Más de cien años después aún arrastramos una especie de impronta fatal: no hay afán más alto, entre los políticos que llegan a la presidencia, que cambiar la Constitución; es su manía, mejor dicho, es su abracadabra para, según ellos, solucionar todos los problemas. Las elecciones recién padecidas se trataron de eso: un bando empeñado en tener de su lado el número de diputadas y diputados necesario para que el presidente pueda enmendar la Carta Magna a su antojo; y el otro bando buscaba mayoría para impedírselo. ¿Alguno se propuso, nos propuso cambiar la realidad? No. Para qué, todavía no se instaura la categoría madres/padres de la realidad favorable para la justicia; podemos especular que hincar el diente en la Constitución debe producir un placer inmenso, similar al que ha de provocar impedir que los rivales lo hagan. Para los mexicanos, la definición de su código superior podría ser: conjunto de artículos legales redactado para animar la disputa partidista.

Se ha vuelto tan chabacano intervenir la Constitución, que asuntos meramente gerenciales son elevados a su rango; el miércoles anterior el presidente se dirigió de este modo a sus gobernados, respecto a la reforma energética que se le ocurrió: “Decirle a la gente que tenga confianza [en su propuesta legislativa], es para salvar a la CFE, para que no se padezca de apagones, de tarifas altas, para que se proteja la economía popular”. Para salvar a la CFE ¿no bastaría con dotarla de un director capaz y con actualizar las leyes que le atañen? Para que no haya apagones, ¿no bastaría con que a la Comisión la dirigiera alguien técnicamente apto, que entendiera que hay que invertir en la red de distribución y en las plantas de producción de energía eléctrica limpia, de acuerdo con los esquemas económicos imperantes? Para proteger la economía popular ¿no bastaría con que el primer mandatario dejara de fingir que de veras cree que la economía popular es el recibo de la luz y el del gas?

De este modo la Constitución está en calidad de espantapájaros, uno que, como la vida en los años revolucionarios, cada seis años queda a merced del mandamás en turno. El siguiente seguramente la modificará para salvarnos de la CFE, para que los apagones duren menos y para que la economía popular permanezca igual, al nivel que tenía cuando regía el “padre de la justicia social”.

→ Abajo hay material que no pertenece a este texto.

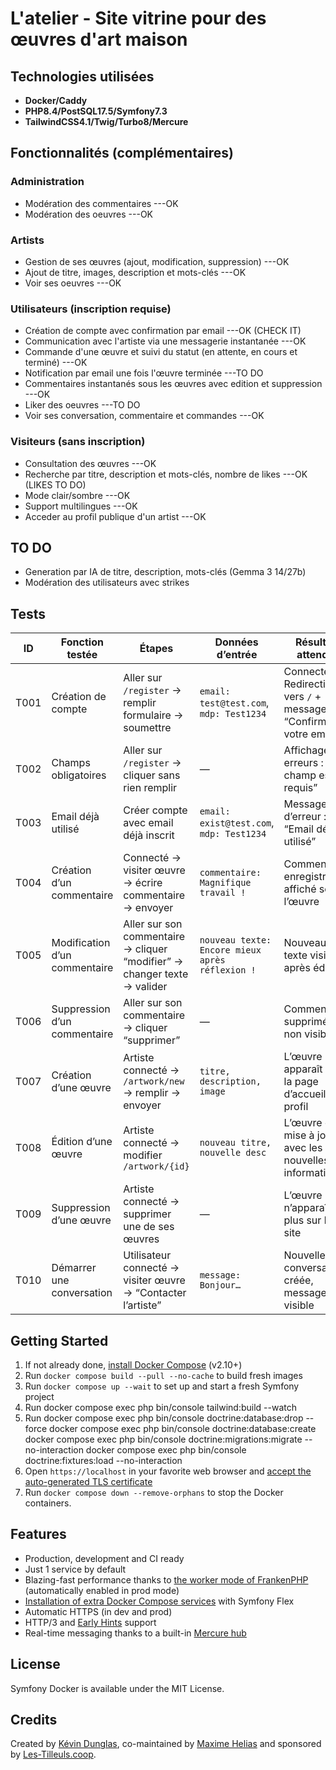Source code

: # L'atelier - Site vitrine pour des œuvres d'art maison

## Technologies utilisées
- **Docker/Caddy**
- **PHP8.4/PostSQL17.5/Symfony7.3**
- **TailwindCSS4.1/Twig/Turbo8/Mercure**

## Fonctionnalités (complémentaires)

### Administration
- Modération des commentaires ---OK
- Modération des oeuvres ---OK

### Artists
- Gestion de ses œuvres (ajout, modification, suppression) ---OK
- Ajout de titre, images, description et mots-clés ---OK
- Voir ses oeuvres ---OK

### Utilisateurs (inscription requise)
- Création de compte avec confirmation par email ---OK (CHECK IT)
- Communication avec l'artiste via une messagerie instantanée ---OK
- Commande d'une œuvre et suivi du statut (en attente, en cours et terminé) ---OK
- Notification par email une fois l'œuvre terminée ---TO DO
- Commentaires instantanés sous les œuvres avec edition et suppression ---OK
- Liker des oeuvres ---TO DO
- Voir ses conversation, commentaire et commandes ---OK

### Visiteurs (sans inscription)
- Consultation des œuvres ---OK
- Recherche par titre, description et mots-clés, nombre de likes ---OK (LIKES TO DO)
- Mode clair/sombre ---OK
- Support multilingues ---OK
- Acceder au profil publique d'un artist ---OK

## TO DO
- Generation par IA de titre, description, mots-clés (Gemma 3 14/27b)
- Modération des utilisateurs avec strikes

## Tests

| ID    | Fonction testée              | Étapes                                                                 | Données d’entrée                                        | Résultat attendu                                                                 | Résultat obtenu | Statut |
|-------|------------------------------|------------------------------------------------------------------------|---------------------------------------------------------|----------------------------------------------------------------------------------|------------------|--------|
| T001  | Création de compte           | Aller sur `/register` → remplir formulaire → soumettre                | `email: test@test.com`, `mdp: Test1234`                  | Connecté + Redirection vers `/` + message “Confirmez votre email”               | ✅               | Pass   |
| T002  | Champs obligatoires          | Aller sur `/register` → cliquer sans rien remplir                     | —                                                       | Affichage erreurs : “Ce champ est requis”                                       | ✅               | Pass   |
| T003  | Email déjà utilisé           | Créer compte avec email déjà inscrit                                  | `email: exist@test.com`, `mdp: Test1234`                 | Message d’erreur : “Email déjà utilisé”                                         | ✅               | Pass   |
| T004  | Création d’un commentaire    | Connecté → visiter œuvre → écrire commentaire → envoyer               | `commentaire: Magnifique travail !`                     | Commentaire enregistré et affiché sous l’œuvre                                  | ✅               | Pass   |
| T005  | Modification d’un commentaire| Aller sur son commentaire → cliquer “modifier” → changer texte → valider | `nouveau texte: Encore mieux après réflexion !`       | Nouveau texte visible après édition                                             | ✅               | Pass   |
| T006  | Suppression d’un commentaire | Aller sur son commentaire → cliquer “supprimer”                       | —                                                       | Commentaire supprimé et non visible                                             | ✅               | Pass   |
| T007  | Création d’une œuvre         | Artiste connecté → `/artwork/new` → remplir → envoyer                 | `titre, description, image`                             | L’œuvre apparaît sur la page d’accueil ou profil                                | ✅               | Pass   |
| T008  | Édition d’une œuvre          | Artiste connecté → modifier `/artwork/{id}`                            | `nouveau titre, nouvelle desc`                         | L’œuvre est mise à jour avec les nouvelles informations                         | ✅               | Pass   |
| T009  | Suppression d’une œuvre      | Artiste connecté → supprimer une de ses œuvres                        | —                                                       | L’œuvre n’apparaît plus sur le site                                             | ✅               | Pass   |
| T010  | Démarrer une conversation    | Utilisateur connecté → visiter œuvre → “Contacter l’artiste”         | `message: Bonjour…`                                      | Nouvelle conversation créée, message visible                                    | ✅               | Pass   |


## Getting Started

1. If not already done, [install Docker Compose](https://docs.docker.com/compose/install/) (v2.10+)
2. Run `docker compose build --pull --no-cache` to build fresh images
3. Run `docker compose up --wait` to set up and start a fresh Symfony project
4. Run docker compose exec php bin/console tailwind:build --watch
6. Run docker compose exec php bin/console doctrine:database:drop --force
        docker compose exec php bin/console doctrine:database:create
        docker compose exec php bin/console doctrine:migrations:migrate --no-interaction
        docker compose exec php bin/console doctrine:fixtures:load --no-interaction
4. Open `https://localhost` in your favorite web browser and [accept the auto-generated TLS certificate](https://stackoverflow.com/a/15076602/1352334)
5. Run `docker compose down --remove-orphans` to stop the Docker containers.

## Features

* Production, development and CI ready
* Just 1 service by default
* Blazing-fast performance thanks to [the worker mode of FrankenPHP](https://github.com/dunglas/frankenphp/blob/main/docs/worker.md) (automatically enabled in prod mode)
* [Installation of extra Docker Compose services](docs/extra-services.md) with Symfony Flex
* Automatic HTTPS (in dev and prod)
* HTTP/3 and [Early Hints](https://symfony.com/blog/new-in-symfony-6-3-early-hints) support
* Real-time messaging thanks to a built-in [Mercure hub](https://symfony.com/doc/current/mercure.html)

## License

Symfony Docker is available under the MIT License.

## Credits

Created by [Kévin Dunglas](https://dunglas.dev), co-maintained by [Maxime Helias](https://twitter.com/maxhelias) and sponsored by [Les-Tilleuls.coop](https://les-tilleuls.coop).
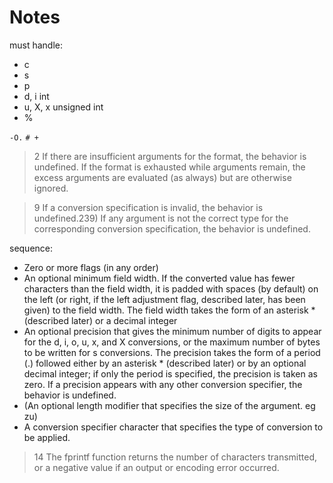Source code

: # Notes

must handle:

- c
- s
- p
- d, i int
- u, X, x unsigned int
- %

`-O.`
`# +`

> 2 If there are insufficient arguments for the format, the behavior is
> undefined. If the format is exhausted while arguments remain, the excess
> arguments are evaluated (as always) but are otherwise ignored.

> 9 If a conversion specification is invalid, the behavior is undefined.239) If
> any argument is not the correct type for the corresponding conversion
> specification, the behavior is undefined.

sequence:

- Zero or more flags (in any order)
- An optional minimum field width. If the converted value has fewer characters
  than the field width, it is padded with spaces (by default) on the left (or
  right, if the left adjustment flag, described later, has been given) to the
  field width. The field width takes the form of an asterisk * (described
  later) or a decimal integer
- An optional precision that gives the minimum number of digits to appear for
  the d, i, o, u, x, and X conversions, or the maximum number of bytes to be
  written for s conversions. The precision takes the form of a period (.)
  followed either by an asterisk * (described later) or by an optional decimal
  integer; if only the period is specified, the precision is taken as zero. If
  a precision appears with any other conversion specifier, the behavior is
  undefined.
- (An optional length modifier that specifies the size of the argument. eg zu)
- A conversion specifier character that specifies the type of conversion to be
  applied.


> 14 The fprintf function returns the number of characters transmitted, or a
> negative value if an output or encoding error occurred.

Pero no hay que dejarse llevar por el discurso del Presidente. Su pretendida reforma es nomás para, otra vez, paliar sus muy personales, desconocidos, agravios. Uno de los intelectuales a su servicio, Paco Ignacio Taibo II, probó hace unos días la afirmación anterior, de manera contundente: “Nos los vamos a chingar”; hijo dilecto de la inmigración española, hoy vocero de los destellos de autoritarismo que la cuarta transformación emite (relucieron entre los obreros reprimidos en Dos Bocas, Tabasco), olvida que con brotes aparentemente menores creció el autoritarismo que ahuyentó de España, en los años treinta del siglo XX, a tantas y tantos que acabaron acá, para beneficio nuestro. “Nos los vamos a chingar” ¿cueste lo que cueste? El historiador Taibo II y López Obrador el historiógrafo deberían saber que, si las cosas sociales se plantean en blanco y negro, y si uno solo, el primer mandatario, se entroniza como juez supremo y verdugo omnipresente, ninguno se chinga al de enfrente: la realidad se los (nos) chinga a todos, aunque de consuelo pírrico quede que siempre comienza por los que montados en corcel blanco llegan al teatro de la República proclamándose salvadores pero exhibiéndose carranceadores.